Response from Dr. Frascino


Sorry to hear about your recent seroconversion. Fatigue associated with HIV ARS is highly variable, and can last for several months. Some folks hardly feel tired at all, whereas others feel like they've been hit by the proverbial Mack Truck, whatever that is. (Could a mack truck be a truck full of McDonald hamburgers or McNuggets?) At any rate, your fatigue should eventually subside, as you pass from acute (recent) HIV infection to a more chronic (established) phase. If your fatigue persists or worsens, then a more thorough evaluation would be warranted. Common causes for fatigue in the setting of HIV disease include:

1. inadequate rest, sleep, diet, and/or exercise,

2. HIV itself,

3. Unrecognized infections,

4. Hormonal imbalances,

5. psychological causes,

6. drug side effects or toxicities, and

7. Anemia.

Your HIV specialist should help you evaluate these and other potential causes. Often, the cause turns out to be "causes," with multiple factors working simultaneously to make you feel wiped out.
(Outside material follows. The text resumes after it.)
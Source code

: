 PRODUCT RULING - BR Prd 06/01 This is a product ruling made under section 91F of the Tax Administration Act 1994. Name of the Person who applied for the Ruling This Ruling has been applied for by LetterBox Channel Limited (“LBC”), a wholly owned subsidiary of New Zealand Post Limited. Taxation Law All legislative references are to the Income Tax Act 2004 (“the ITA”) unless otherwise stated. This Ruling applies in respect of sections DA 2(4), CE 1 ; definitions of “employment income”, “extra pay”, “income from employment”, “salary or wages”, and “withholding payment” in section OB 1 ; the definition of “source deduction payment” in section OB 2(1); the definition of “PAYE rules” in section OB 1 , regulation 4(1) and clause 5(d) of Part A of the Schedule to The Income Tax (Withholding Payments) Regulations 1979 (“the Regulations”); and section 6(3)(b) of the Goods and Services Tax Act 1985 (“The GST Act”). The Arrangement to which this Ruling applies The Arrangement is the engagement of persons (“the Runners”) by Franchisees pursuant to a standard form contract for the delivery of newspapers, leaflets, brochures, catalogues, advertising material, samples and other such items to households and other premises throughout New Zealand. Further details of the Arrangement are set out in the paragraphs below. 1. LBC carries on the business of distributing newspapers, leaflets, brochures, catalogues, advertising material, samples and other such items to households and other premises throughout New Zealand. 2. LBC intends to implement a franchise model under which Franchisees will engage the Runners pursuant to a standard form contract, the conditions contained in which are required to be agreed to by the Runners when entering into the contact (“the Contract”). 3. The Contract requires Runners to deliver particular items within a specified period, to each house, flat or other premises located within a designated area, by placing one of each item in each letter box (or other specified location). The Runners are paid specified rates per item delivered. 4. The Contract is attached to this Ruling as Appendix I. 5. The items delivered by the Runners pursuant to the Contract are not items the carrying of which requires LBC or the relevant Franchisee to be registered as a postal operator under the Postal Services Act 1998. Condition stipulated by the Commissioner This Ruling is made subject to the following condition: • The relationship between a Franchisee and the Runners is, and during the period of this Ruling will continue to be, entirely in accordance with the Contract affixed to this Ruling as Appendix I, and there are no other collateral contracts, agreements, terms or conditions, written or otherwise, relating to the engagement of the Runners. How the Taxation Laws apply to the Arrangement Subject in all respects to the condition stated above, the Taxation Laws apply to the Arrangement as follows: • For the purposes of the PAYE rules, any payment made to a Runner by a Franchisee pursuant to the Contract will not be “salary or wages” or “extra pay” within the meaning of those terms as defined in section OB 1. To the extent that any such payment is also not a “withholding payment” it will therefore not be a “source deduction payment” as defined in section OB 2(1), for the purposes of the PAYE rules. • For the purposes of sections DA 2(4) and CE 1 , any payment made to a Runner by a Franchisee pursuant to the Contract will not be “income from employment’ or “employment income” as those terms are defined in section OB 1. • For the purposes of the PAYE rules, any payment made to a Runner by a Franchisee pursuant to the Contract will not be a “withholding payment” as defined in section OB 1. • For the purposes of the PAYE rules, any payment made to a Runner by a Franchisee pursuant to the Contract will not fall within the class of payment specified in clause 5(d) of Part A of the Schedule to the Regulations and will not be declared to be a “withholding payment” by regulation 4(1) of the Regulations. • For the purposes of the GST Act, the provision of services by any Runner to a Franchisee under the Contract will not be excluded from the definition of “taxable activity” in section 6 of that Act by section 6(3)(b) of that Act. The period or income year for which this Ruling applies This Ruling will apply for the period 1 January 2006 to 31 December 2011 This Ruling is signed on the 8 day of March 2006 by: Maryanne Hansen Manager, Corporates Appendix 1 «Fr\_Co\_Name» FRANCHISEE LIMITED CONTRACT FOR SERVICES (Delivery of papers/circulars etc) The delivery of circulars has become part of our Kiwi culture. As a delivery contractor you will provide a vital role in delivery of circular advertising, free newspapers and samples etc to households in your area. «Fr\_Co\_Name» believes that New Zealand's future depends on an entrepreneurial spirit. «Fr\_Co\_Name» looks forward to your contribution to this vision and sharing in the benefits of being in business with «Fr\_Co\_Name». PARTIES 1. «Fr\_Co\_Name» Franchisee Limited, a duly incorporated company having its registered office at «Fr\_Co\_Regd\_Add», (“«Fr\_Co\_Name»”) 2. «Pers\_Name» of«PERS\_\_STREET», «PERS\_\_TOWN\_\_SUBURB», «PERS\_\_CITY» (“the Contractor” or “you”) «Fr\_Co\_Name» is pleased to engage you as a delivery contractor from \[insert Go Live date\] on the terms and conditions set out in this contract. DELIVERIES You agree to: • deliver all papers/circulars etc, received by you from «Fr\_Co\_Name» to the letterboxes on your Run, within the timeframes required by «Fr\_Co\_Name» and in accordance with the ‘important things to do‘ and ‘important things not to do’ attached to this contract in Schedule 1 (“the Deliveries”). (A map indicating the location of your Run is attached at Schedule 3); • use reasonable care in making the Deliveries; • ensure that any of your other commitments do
Seeing an HIV/AIDS specialist is essential in helping you sort out and evaluate potential treatment options. Recent seroconversion can often be documented by running a specialized HIV test called a "detuned ELISA." If recent seroconversion is confirmed, consideration can be given to starting antiretroviral therapy. The rational for doing so is to protect your HIV-specific immune response. By starting therapy during acute infection, it is hoped that your immune system will remain more effective in fighting and controlling the virus. We do not know for certain if this approach of instituting therapy prior to the establishment of chronic infection will have a long-term survival benefit or not. The answer to that question is still probably years away. What we do know is that this therapy can potentially improve, or at least protect, an HIV-infected person's immune system response against the virus. Once HIV has established itself (chronic infection), our ability to intercede in this fashion appears to be lost. Immunoloigcally speaking, the HIV-specific immune response is lost, or at least very seriously impaired, in chronically infected folks. So, if you believe you are still undergoing ARS or are very recently infected, talk to your HIV specialist as soon as possible. The benefits of intervening early with potent antiretroviral therapy to protect your immune system will need to be carefully weighted against the risk of drug toxicities.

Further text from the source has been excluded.